### Aim of the task
All the lines below need to be transcribed exactly. Pictures get left out.

(Stored data)
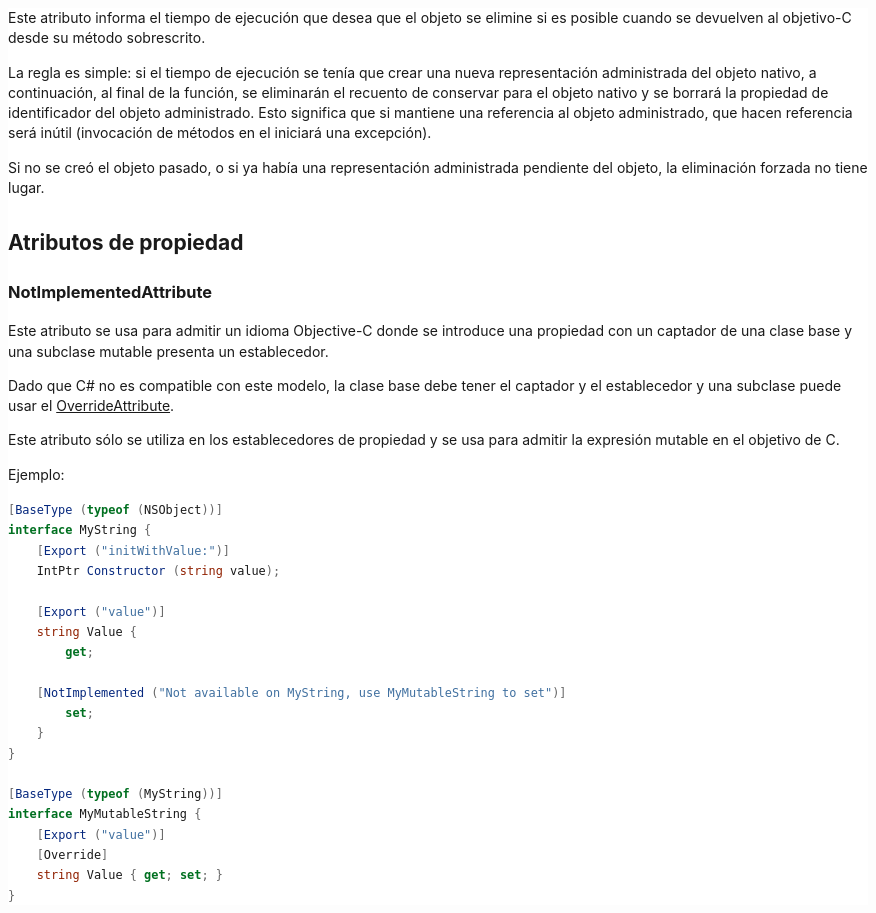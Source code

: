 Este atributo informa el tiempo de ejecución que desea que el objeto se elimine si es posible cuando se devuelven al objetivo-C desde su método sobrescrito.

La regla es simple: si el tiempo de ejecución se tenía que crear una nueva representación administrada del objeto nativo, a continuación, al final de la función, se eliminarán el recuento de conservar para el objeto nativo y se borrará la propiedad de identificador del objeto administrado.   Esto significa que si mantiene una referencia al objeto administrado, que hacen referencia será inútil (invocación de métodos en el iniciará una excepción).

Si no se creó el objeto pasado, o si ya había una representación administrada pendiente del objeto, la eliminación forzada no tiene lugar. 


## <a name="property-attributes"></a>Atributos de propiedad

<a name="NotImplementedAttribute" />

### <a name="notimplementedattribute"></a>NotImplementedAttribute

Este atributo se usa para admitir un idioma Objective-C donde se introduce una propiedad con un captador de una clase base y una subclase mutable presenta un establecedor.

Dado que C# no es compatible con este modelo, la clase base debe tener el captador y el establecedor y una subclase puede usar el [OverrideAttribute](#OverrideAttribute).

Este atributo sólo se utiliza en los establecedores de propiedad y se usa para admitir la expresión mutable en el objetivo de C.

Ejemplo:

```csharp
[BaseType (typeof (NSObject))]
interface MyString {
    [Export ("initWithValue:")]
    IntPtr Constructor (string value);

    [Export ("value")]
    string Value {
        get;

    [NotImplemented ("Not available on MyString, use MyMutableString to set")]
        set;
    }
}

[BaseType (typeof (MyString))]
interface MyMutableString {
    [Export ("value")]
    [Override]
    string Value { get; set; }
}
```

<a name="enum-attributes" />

### Response box
Source code

: Este atributo informa el tiempo de ejecución que desea que el objeto se elimine si es posible cuando se devuelven al objetivo-C desde su método sobrescrito.

La regla es simple: si el tiempo de ejecución se tenía que crear una nueva representación administrada del objeto nativo, a continuación, al final de la función, se eliminarán el recuento de conservar para el objeto nativo y se borrará la propiedad de identificador del objeto administrado.   Esto significa que si mantiene una referencia al objeto administrado, que hacen referencia será inútil (invocación de métodos en el iniciará una excepción).

Si no se creó el objeto pasado, o si ya había una representación administrada pendiente del objeto, la eliminación forzada no tiene lugar. 


## <a name="property-attributes"></a>Atributos de propiedad

<a name="NotImplementedAttribute" />

### <a name="notimplementedattribute"></a>NotImplementedAttribute

Este atributo se usa para admitir un idioma Objective-C donde se introduce una propiedad con un captador de una clase base y una subclase mutable presenta un establecedor.

Dado que C# no es compatible con este modelo, la clase base debe tener el captador y el establecedor y una subclase puede usar el [OverrideAttribute](#OverrideAttribute).

Este atributo sólo se utiliza en los establecedores de propiedad y se usa para admitir la expresión mutable en el objetivo de C.

Ejemplo:

```csharp
[BaseType (typeof (NSObject))]
interface MyString {
    [Export ("initWithValue:")]
    IntPtr Constructor (string value);

    [Export ("value")]
    string Value {
        get;

    [NotImplemented ("Not available on MyString, use MyMutableString to set")]
        set;
    }
}

[BaseType (typeof (MyString))]
interface MyMutableString {
    [Export ("value")]
    [Override]
    string Value { get; set; }
}
```

<a name="enum-attributes" />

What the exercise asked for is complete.